The required answer is the data below, restated word for word with images omitted.

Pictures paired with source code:
______

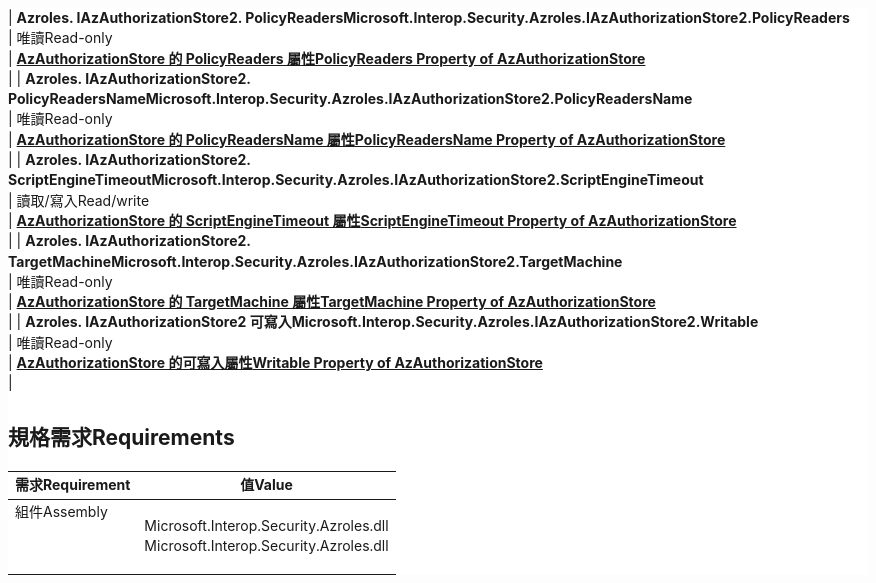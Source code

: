 | <span data-ttu-id="14919-213">**Azroles. IAzAuthorizationStore2. PolicyReaders**</span><span class="sxs-lookup"><span data-stu-id="14919-213">**Microsoft.Interop.Security.Azroles.IAzAuthorizationStore2.PolicyReaders**</span></span><br/>            | <span data-ttu-id="14919-214">唯讀</span><span class="sxs-lookup"><span data-stu-id="14919-214">Read-only</span></span><br/>  | [<span data-ttu-id="14919-215">**AzAuthorizationStore 的 PolicyReaders 屬性**</span><span class="sxs-lookup"><span data-stu-id="14919-215">**PolicyReaders Property of AzAuthorizationStore**</span></span>](/windows/desktop/api/Azroles/nf-azroles-iazauthorizationstore-get_policyreaders)<br/>                       |
| <span data-ttu-id="14919-216">**Azroles. IAzAuthorizationStore2. PolicyReadersName**</span><span class="sxs-lookup"><span data-stu-id="14919-216">**Microsoft.Interop.Security.Azroles.IAzAuthorizationStore2.PolicyReadersName**</span></span><br/>        | <span data-ttu-id="14919-217">唯讀</span><span class="sxs-lookup"><span data-stu-id="14919-217">Read-only</span></span><br/>  | [<span data-ttu-id="14919-218">**AzAuthorizationStore 的 PolicyReadersName 屬性**</span><span class="sxs-lookup"><span data-stu-id="14919-218">**PolicyReadersName Property of AzAuthorizationStore**</span></span>](/windows/desktop/api/Azroles/nf-azroles-iazauthorizationstore-get_policyreadersname)<br/>               |
| <span data-ttu-id="14919-219">**Azroles. IAzAuthorizationStore2. ScriptEngineTimeout**</span><span class="sxs-lookup"><span data-stu-id="14919-219">**Microsoft.Interop.Security.Azroles.IAzAuthorizationStore2.ScriptEngineTimeout**</span></span><br/>      | <span data-ttu-id="14919-220">讀取/寫入</span><span class="sxs-lookup"><span data-stu-id="14919-220">Read/write</span></span><br/> | [<span data-ttu-id="14919-221">**AzAuthorizationStore 的 ScriptEngineTimeout 屬性**</span><span class="sxs-lookup"><span data-stu-id="14919-221">**ScriptEngineTimeout Property of AzAuthorizationStore**</span></span>](/windows/desktop/api/Azroles/nf-azroles-iazauthorizationstore-get_scriptenginetimeout)<br/>           |
| <span data-ttu-id="14919-222">**Azroles. IAzAuthorizationStore2. TargetMachine**</span><span class="sxs-lookup"><span data-stu-id="14919-222">**Microsoft.Interop.Security.Azroles.IAzAuthorizationStore2.TargetMachine**</span></span><br/>            | <span data-ttu-id="14919-223">唯讀</span><span class="sxs-lookup"><span data-stu-id="14919-223">Read-only</span></span><br/>  | [<span data-ttu-id="14919-224">**AzAuthorizationStore 的 TargetMachine 屬性**</span><span class="sxs-lookup"><span data-stu-id="14919-224">**TargetMachine Property of AzAuthorizationStore**</span></span>](/windows/desktop/api/Azroles/nf-azroles-iazauthorizationstore-get_targetmachine)<br/>                       |
| <span data-ttu-id="14919-225">**Azroles. IAzAuthorizationStore2 可寫入**</span><span class="sxs-lookup"><span data-stu-id="14919-225">**Microsoft.Interop.Security.Azroles.IAzAuthorizationStore2.Writable**</span></span><br/>                 | <span data-ttu-id="14919-226">唯讀</span><span class="sxs-lookup"><span data-stu-id="14919-226">Read-only</span></span><br/>  | [<span data-ttu-id="14919-227">**AzAuthorizationStore 的可寫入屬性**</span><span class="sxs-lookup"><span data-stu-id="14919-227">**Writable Property of AzAuthorizationStore**</span></span>](/windows/desktop/api/Azroles/nf-azroles-iazauthorizationstore-get_writable)<br/>                                 |



 

## <a name="requirements"></a><span data-ttu-id="14919-228">規格需求</span><span class="sxs-lookup"><span data-stu-id="14919-228">Requirements</span></span>



| <span data-ttu-id="14919-229">需求</span><span class="sxs-lookup"><span data-stu-id="14919-229">Requirement</span></span> | <span data-ttu-id="14919-230">值</span><span class="sxs-lookup"><span data-stu-id="14919-230">Value</span></span> |
|---------------------|-------------------------------------------------------------------------------------------------------------------|
| <span data-ttu-id="14919-231">組件</span><span class="sxs-lookup"><span data-stu-id="14919-231">Assembly</span></span><br/> | <dl> <span data-ttu-id="14919-232"><dt>Microsoft.Interop.Security.Azroles.dll</dt></span><span class="sxs-lookup"><span data-stu-id="14919-232"><dt>Microsoft.Interop.Security.Azroles.dll</dt></span></span> </dl> |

______

| REPLY |
Source code

: | <span data-ttu-id="14919-213">**Azroles. IAzAuthorizationStore2. PolicyReaders**</span><span class="sxs-lookup"><span data-stu-id="14919-213">**Microsoft.Interop.Security.Azroles.IAzAuthorizationStore2.PolicyReaders**</span></span><br/>            | <span data-ttu-id="14919-214">唯讀</span><span class="sxs-lookup"><span data-stu-id="14919-214">Read-only</span></span><br/>  | [<span data-ttu-id="14919-215">**AzAuthorizationStore 的 PolicyReaders 屬性**</span><span class="sxs-lookup"><span data-stu-id="14919-215">**PolicyReaders Property of AzAuthorizationStore**</span></span>](/windows/desktop/api/Azroles/nf-azroles-iazauthorizationstore-get_policyreaders)<br/>                       |
| <span data-ttu-id="14919-216">**Azroles. IAzAuthorizationStore2. PolicyReadersName**</span><span class="sxs-lookup"><span data-stu-id="14919-216">**Microsoft.Interop.Security.Azroles.IAzAuthorizationStore2.PolicyReadersName**</span></span><br/>        | <span data-ttu-id="14919-217">唯讀</span><span class="sxs-lookup"><span data-stu-id="14919-217">Read-only</span></span><br/>  | [<span data-ttu-id="14919-218">**AzAuthorizationStore 的 PolicyReadersName 屬性**</span><span class="sxs-lookup"><span data-stu-id="14919-218">**PolicyReadersName Property of AzAuthorizationStore**</span></span>](/windows/desktop/api/Azroles/nf-azroles-iazauthorizationstore-get_policyreadersname)<br/>               |
| <span data-ttu-id="14919-219">**Azroles. IAzAuthorizationStore2. ScriptEngineTimeout**</span><span class="sxs-lookup"><span data-stu-id="14919-219">**Microsoft.Interop.Security.Azroles.IAzAuthorizationStore2.ScriptEngineTimeout**</span></span><br/>      | <span data-ttu-id="14919-220">讀取/寫入</span><span class="sxs-lookup"><span data-stu-id="14919-220">Read/write</span></span><br/> | [<span data-ttu-id="14919-221">**AzAuthorizationStore 的 ScriptEngineTimeout 屬性**</span><span class="sxs-lookup"><span data-stu-id="14919-221">**ScriptEngineTimeout Property of AzAuthorizationStore**</span></span>](/windows/desktop/api/Azroles/nf-azroles-iazauthorizationstore-get_scriptenginetimeout)<br/>           |
| <span data-ttu-id="14919-222">**Azroles. IAzAuthorizationStore2. TargetMachine**</span><span class="sxs-lookup"><span data-stu-id="14919-222">**Microsoft.Interop.Security.Azroles.IAzAuthorizationStore2.TargetMachine**</span></span><br/>            | <span data-ttu-id="14919-223">唯讀</span><span class="sxs-lookup"><span data-stu-id="14919-223">Read-only</span></span><br/>  | [<span data-ttu-id="14919-224">**AzAuthorizationStore 的 TargetMachine 屬性**</span><span class="sxs-lookup"><span data-stu-id="14919-224">**TargetMachine Property of AzAuthorizationStore**</span></span>](/windows/desktop/api/Azroles/nf-azroles-iazauthorizationstore-get_targetmachine)<br/>                       |
| <span data-ttu-id="14919-225">**Azroles. IAzAuthorizationStore2 可寫入**</span><span class="sxs-lookup"><span data-stu-id="14919-225">**Microsoft.Interop.Security.Azroles.IAzAuthorizationStore2.Writable**</span></span><br/>                 | <span data-ttu-id="14919-226">唯讀</span><span class="sxs-lookup"><span data-stu-id="14919-226">Read-only</span></span><br/>  | [<span data-ttu-id="14919-227">**AzAuthorizationStore 的可寫入屬性**</span><span class="sxs-lookup"><span data-stu-id="14919-227">**Writable Property of AzAuthorizationStore**</span></span>](/windows/desktop/api/Azroles/nf-azroles-iazauthorizationstore-get_writable)<br/>                                 |



 

## <a name="requirements"></a><span data-ttu-id="14919-228">規格需求</span><span class="sxs-lookup"><span data-stu-id="14919-228">Requirements</span></span>



| <span data-ttu-id="14919-229">需求</span><span class="sxs-lookup"><span data-stu-id="14919-229">Requirement</span></span> | <span data-ttu-id="14919-230">值</span><span class="sxs-lookup"><span data-stu-id="14919-230">Value</span></span> |
|---------------------|-------------------------------------------------------------------------------------------------------------------|
| <span data-ttu-id="14919-231">組件</span><span class="sxs-lookup"><span data-stu-id="14919-231">Assembly</span></span><br/> | <dl> <span data-ttu-id="14919-232"><dt>Microsoft.Interop.Security.Azroles.dll</dt></span><span class="sxs-lookup"><span data-stu-id="14919-232"><dt>Microsoft.Interop.Security.Azroles.dll</dt></span></span> </dl> |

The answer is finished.